L'incidence sur notre santé :

 

   ° Nous ne connaîtrons jamais le nombre exact de morts liés à la catastrophe de Tchernobyl, ceux qui sont décédés immédiatement, ceux parmi les 600 à 800.000 "liquidateurs" qui sont décédés avant 40 ans, les très nombreux cancers de la thyroïde déjà découverts et à venir surtout chez les enfants, ni les malformations découvertes dans les populations locales (sans compter tous les avortements spontanés). Beaucoup d'ouvriers de la Centrale, véritablement sacrifiés, ont dû être enterrés à 10 mètres sous terre et dans des cercueils plombés tellement ils avaient été contaminés.   

 

   ° On sait qu' en cas d'irradiation aigüe, au delà de 5 à 6000 milliSieverts reçus c'est à dire 5 à 6 Sieverts, la mort survient très rapidement par hémorragie interne, oedème cérébral et destruction du tube digestif.

 

   ° Entre 1000 et 5000 milliSieverts, le "mal des rayons" est un peu moins aigu avec des nausées et des diarrhées, une perte de cheveux, des troubles sanguins et un affaiblissement du système immunitaire.

 

   ° Pour les doses intermédiaires entre 100 et 1000 milliSieverts que ce soit pour des irradiations accidentelles d'ouvriers intérimaires mal formés (comme au Japon) ou pour les salariés chargés de la maintenance et accumulent des doses à longueur d'année (ils ne sont plus agents de l'EDF, ce serai trop cher !) des troubles sanguins puis un développement plus rapide de cancers (10 ans après) et de leucémies (6 ans après, en moyenne). Certains spécialistes prévoient pour ces travailleurs des pathologies type amiante c'est à dire apparaissant 30 ans après l'exposition aux rayons.

 

   ° Pour les petites doses répétées, une pollution accidentelle mais durable des cours d'eau (alors que, souvent, personne n'est prévenu) est en général corrélée à une augmentation des cancers. D'ailleurs, pour les enfants qui vivent à proximité de l'usine de la Hague (qui continue à effectuer des rejets radioactifs en mer...) les médecins généralistes ont observé une augmentation des leucémies. Mais comme par hasard, en France, les enfants sont souvent exclus des statistiques, on s'en est aperçu à Gilly sur Isère avec l'intoxication à la dioxine.

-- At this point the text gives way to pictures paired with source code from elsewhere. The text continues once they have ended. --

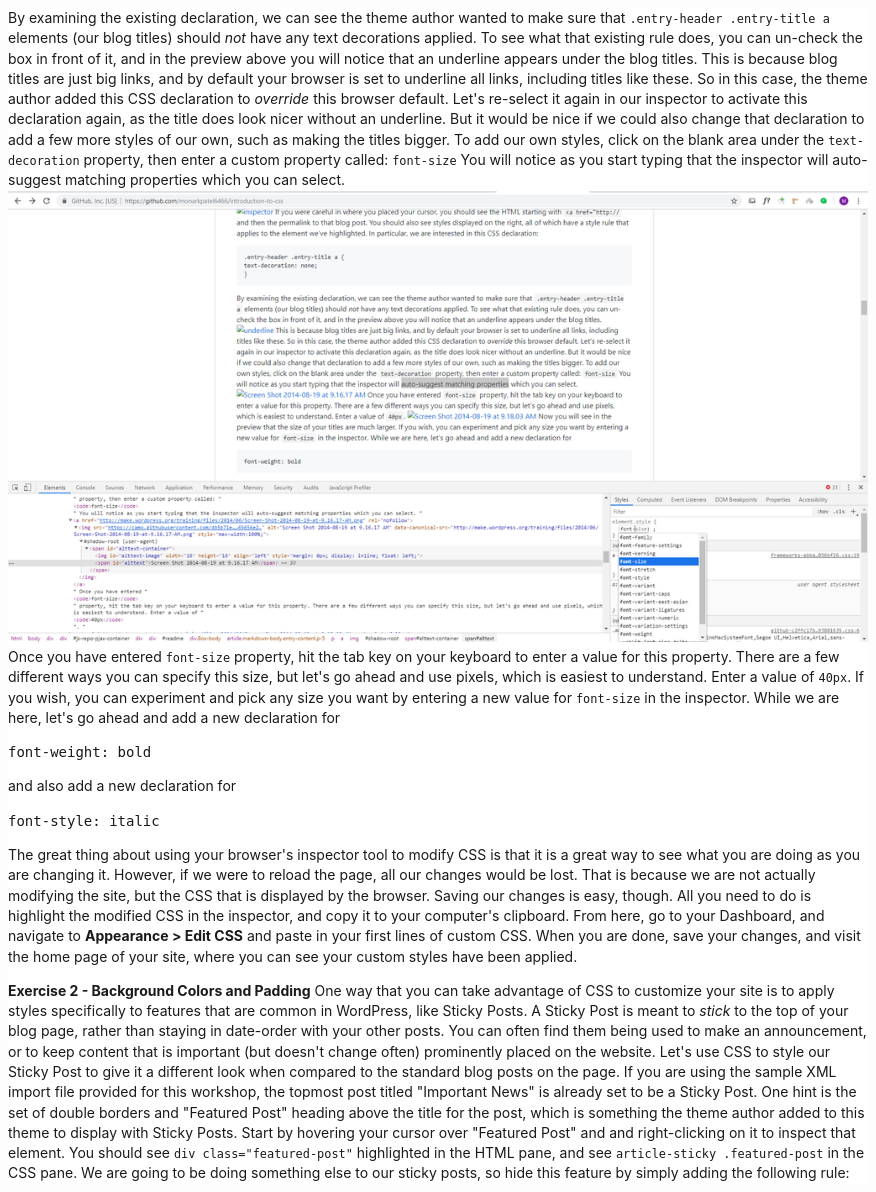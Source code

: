 By examining the existing declaration, we can see the theme author wanted to make sure that `.entry-header .entry-title a` elements (our blog titles) should _not_ have any text decorations applied. To see what that existing rule does, you can un-check the box in front of it, and in the preview above you will notice that an underline appears under the blog titles. This is because blog titles are just big links, and by default your browser is set to underline all links, including titles like these. So in this case, the theme author added this CSS declaration to _override_ this browser default. Let's re-select it again in our inspector to activate this declaration again, as the title does look nicer without an underline. But it would be nice if we could also change that declaration to add a few more styles of our own, such as making the titles bigger. To add our own styles, click on the blank area under the `text-decoration` property, then enter a custom property called: `font-size` You will notice as you start typing that the inspector will auto-suggest matching properties which you can select. [![auto suggest matching properties](/images/auto-suggest-matching-properties.jpg)](/images/auto-suggest-matching-properties.jpg) Once you have entered `font-size` property, hit the tab key on your keyboard to enter a value for this property. There are a few different ways you can specify this size, but let's go ahead and use pixels, which is easiest to understand. Enter a value of `40px`. If you wish, you can experiment and pick any size you want by entering a new value for `font-size` in the inspector. While we are here, let's go ahead and add a new declaration for

<pre>font-weight: bold</pre>

and also add a new declaration for

<pre>font-style: italic</pre>

The great thing about using your browser's inspector tool to modify CSS is that it is a great way to see what you are doing as you are changing it. However, if we were to reload the page, all our changes would be lost. That is because we are not actually modifying the site, but the CSS that is displayed by the browser. Saving our changes is easy, though. All you need to do is highlight the modified CSS in the inspector, and copy it to your computer's clipboard. From here, go to your Dashboard, and navigate to **Appearance > Edit CSS** and paste in your first lines of custom CSS. When you are done, save your changes, and visit the home page of your site, where you can see your custom styles have been applied.

**Exercise 2 - Background Colors and Padding** One way that you can take advantage of CSS to customize your site is to apply styles specifically to features that are common in WordPress, like Sticky Posts. A Sticky Post is meant to _stick_ to the top of your blog page, rather than staying in date-order with your other posts. You can often find them being used to make an announcement, or to keep content that is important (but doesn't change often) prominently placed on the website. Let's use CSS to style our Sticky Post to give it a different look when compared to the standard blog posts on the page. If you are using the sample XML import file provided for this workshop, the topmost post titled "Important News" is already set to be a Sticky Post. One hint is the set of double borders and "Featured Post" heading above the title for the post, which is something the theme author added to this theme to display with Sticky Posts. Start by hovering your cursor over "Featured Post" and and right-clicking on it to inspect that element. You should see `div class="featured-post"` highlighted in the HTML pane, and see `article-sticky .featured-post` in the CSS pane. We are going to be doing something else to our sticky posts, so hide this feature by simply adding the following rule:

Personne ne peut prévoir l'impact sur la santé de nos enfants du nuage radioactif japonais qui, actuellement, continue de survoler notre pays et laisse son empreinte sur le sol à chaque pluie, sans oublier les essais nucléaires à l'air libre des années 50 qui ont empoisonné notre atmosphère sans jamais le dire.   

 

   ° Les 2 examens de base pour détecter les anomalies de la thyroïde (1er organe concerné) sont l'échographie, sans rayon ionisant, pour détecter les nodules et la TSH ultra-sensible, par prise de sang, pour détecter une anomalie du fonctionne-ment, éventuellement accompagnée des marqueurs spécifiques de certains cancers. Ensuite, votre médecin jugera de la suite à donner : rechercher si les nodules sont chauds ou froids (les cancers faisant partie des nodules froids), décider d'une ponction de nodule ou d'une intervention pour enlever tout ou partie de la thyroïde, suivie d'une analyse des tissus prélevés, en laboratoire spécialisé. 

 

Conclusion provisoire :

 

A Fukushima, dès que les 94 tonnes d'uranium et de plutonium en fusion parviendront au contact du béton, il ne leur restera que quelques mètres à parcourir pour s'extraire du bâtiment et aller empoisonner le sous-sol pour des milliers d'années, une hypothèse qui donne des sueurs froides à tous les (vrais) experts en sûreté nucléaire de la planète. De quoi faire réfléchir.